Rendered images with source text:
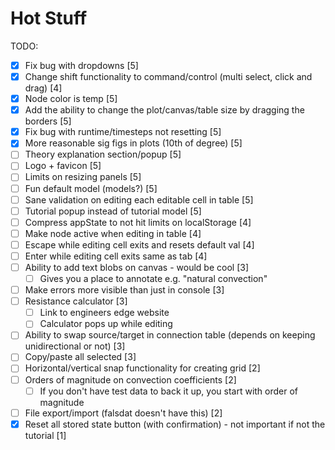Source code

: # Hot Stuff

TODO:
- [x] Fix bug with dropdowns [5]
- [x] Change shift functionality to command/control (multi select, click and drag) [4]
- [x] Node color is temp [5]
- [x] Add the ability to change the plot/canvas/table size by dragging the borders [5]
- [x] Fix bug with runtime/timesteps not resetting [5]
- [x] More reasonable sig figs in plots (10th of degree) [5]
- [ ] Theory explanation section/popup [5]
- [ ] Logo + favicon [5]
- [ ] Limits on resizing panels [5]
- [ ] Fun default model (models?) [5]
- [ ] Sane validation on editing each editable cell in table [5]
- [ ] Tutorial popup instead of tutorial model [5]
- [ ] Compress appState to not hit limits on localStorage [4]
- [ ] Make node active when editing in table [4]
- [ ] Escape while editing cell exits and resets default val [4]
- [ ] Enter while editing cell exits same as tab [4]
- [ ] Ability to add text blobs on canvas - would be cool [3]
  - [ ] Gives you a place to annotate e.g. "natural convection"
- [ ] Make errors more visible than just in console [3]
- [ ] Resistance calculator [3]
    - [ ] Link to engineers edge website
    - [ ] Calculator pops up while editing
- [ ] Ability to swap source/target in connection table (depends on keeping unidirectional or not) [3]
- [ ] Copy/paste all selected [3]
- [ ] Horizontal/vertical snap functionality for creating grid [2]
- [ ] Orders of magnitude on convection coefficients [2]
  - [ ] If you don't have test data to back it up, you start with order of magnitude
- [ ] File export/import (falsdat doesn't have this) [2]
- [x] Reset all stored state button (with confirmation) - not important if not the tutorial [1]
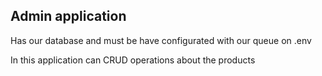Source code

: ## Admin application
Has our database and must be have configurated with our queue on .env

In this application can CRUD operations about the products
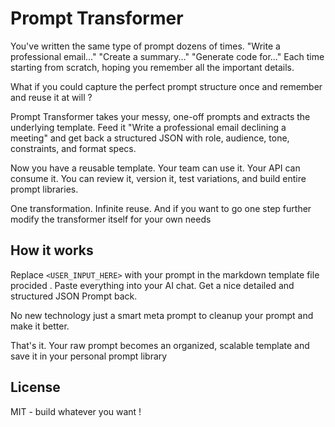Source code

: # Prompt Transformer

You've written the same type of prompt dozens of times. "Write a professional email..." "Create a summary..." "Generate code for..." Each time starting from scratch, hoping you remember all the important details.

What if you could capture the perfect prompt structure once and remember and reuse it at will ?

Prompt Transformer takes your messy, one-off prompts and extracts the underlying template. Feed it "Write a professional email declining a meeting" and get back a structured JSON with role, audience, tone, constraints, and format specs.

Now you have a reusable template. Your team can use it. Your API can consume it. You can review it, version it, test variations, and build entire prompt libraries.

One transformation. Infinite reuse. And if you want to go one step further modify the transformer itself for your own needs 

## How it works

Replace `<USER_INPUT_HERE>` with your prompt in the markdown template file procided . Paste everything into your AI chat. Get a nice detailed and  structured JSON Prompt back.

No new technology just a smart meta prompt  to cleanup your prompt and make it better.

That's it. Your raw prompt becomes an organized, scalable template and save it in your personal prompt library




## License


MIT - build whatever you want !
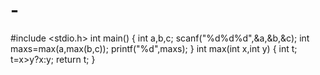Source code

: # -
#include <stdio.h>
int main()
{
    int a,b,c;
    scanf("%d%d%d",&a,&b,&c);
    int maxs=max(a,max(b,c));
    printf("%d",maxs);
}
int max(int x,int y)
{
    int t;
    t=x>y?x:y;
    return t;
}
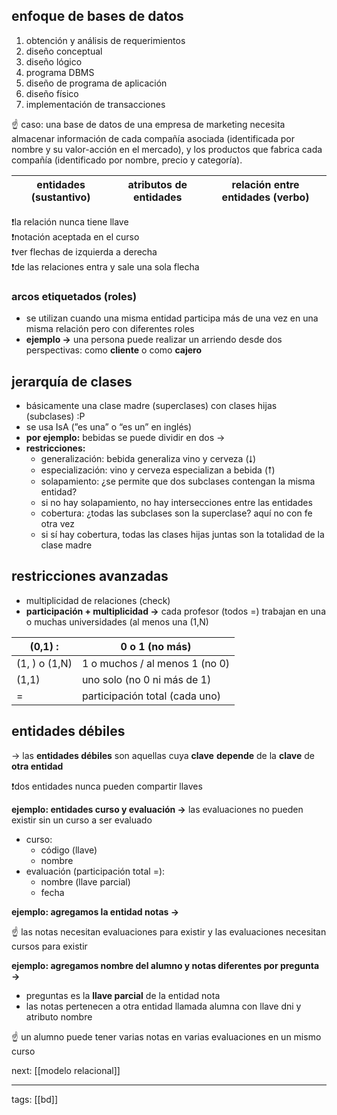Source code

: ## enfoque de bases de datos

1. obtención y análisis de requerimientos
2. diseño conceptual
3. diseño lógico
4. programa DBMS
5. diseño de programa de aplicación
6. diseño físico
7. implementación de transacciones

<aside> ☝ caso: una base de datos de una empresa de marketing necesita almacenar información de cada compañía asociada (identificada por nombre y su valor-acción en el mercado), y los productos que fabrica cada compañía (identificado por nombre, precio y categoría).
</aside>

| entidades (sustantivo) | atributos de entidades | relación entre entidades (verbo) |
| ---------------------- | ---------------------- | -------------------------------- |

<aside> ❗la relación nunca tiene llave
</aside>
<aside> ❗notación aceptada en el curso
</aside>
<aside> ❗ver flechas de izquierda a derecha
</aside>
<aside> ❗de las relaciones entra y sale una sola flecha
</aside>

### arcos etiquetados (roles)

- se utilizan cuando una misma entidad participa más de una vez en una misma relación pero con diferentes roles
- **ejemplo →** una persona puede realizar un arriendo desde dos perspectivas: como **cliente** o como **cajero**
## jerarquía de clases

- básicamente una clase madre (superclases) con clases hijas (subclases) :P
- se usa IsA (”es una” o “es un” en inglés)
- **por ejemplo:** bebidas se puede dividir en dos →
- **restricciones:**
	- generalización: bebida generaliza vino y cerveza (⭣)
	- especialización: vino y cerveza especializan a bebida (⭡)
	- solapamiento: ¿se permite que dos subclases contengan la misma entidad?
	- si no hay solapamiento, no hay intersecciones entre las entidades
	- cobertura: ¿todas las subclases son la superclase? aquí no con fe otra vez
	- si sí hay cobertura, todas las clases hijas juntas son la totalidad de la clase madre
## restricciones avanzadas

- multiplicidad de relaciones (check)
- **participación + multiplicidad →** cada profesor (todos =) trabajan en una o muchas universidades (al menos una (1,N)

| (0,1) :       | 0 o 1 (no más)                 |
| ------------- | ------------------------------ |
| (1, ) o (1,N) | 1 o muchos / al menos 1 (no 0) |
| (1,1)         | uno solo (no 0 ni más de 1)    |
| =             | participación total (cada uno) |

## entidades débiles

→ las **entidades débiles** son aquellas cuya **clave** **depende** de la **clave** de **otra entidad**

<aside> ❗dos entidades nunca pueden compartir llaves
</aside>

**ejemplo: entidades curso y evaluación →** las evaluaciones no pueden existir sin un curso a ser evaluado

- curso:
    - código (llave)
    - nombre
- evaluación (participación total =):
    - nombre (llave parcial)
    - fecha

**ejemplo: agregamos la entidad notas →**

<aside> ☝ las notas necesitan evaluaciones para existir y las evaluaciones necesitan cursos para existir
</aside>

**ejemplo: agregamos nombre del alumno y notas diferentes por pregunta →**

- preguntas es la **llave parcial** de la entidad nota
- las notas pertenecen a otra entidad llamada alumna con llave dni y atributo nombre

<aside> ☝ un alumno puede tener varias notas en varias evaluaciones en un mismo curso
</aside>

next: [[modelo relacional]]

---

tags: [[bd]]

### Exercise aim:
Every line from the one containing "entidad notas →**" to the close of the records must be reproduced exactly. Include both ends and nothing more.

### Solution to the exercise:
**ejemplo: agregamos la entidad notas →**

<aside> ☝ las notas necesitan evaluaciones para existir y las evaluaciones necesitan cursos para existir
</aside>

**ejemplo: agregamos nombre del alumno y notas diferentes por pregunta →**

- preguntas es la **llave parcial** de la entidad nota
- las notas pertenecen a otra entidad llamada alumna con llave dni y atributo nombre

<aside> ☝ un alumno puede tener varias notas en varias evaluaciones en un mismo curso
</aside>

next: [[modelo relacional]]

---

tags: [[bd]]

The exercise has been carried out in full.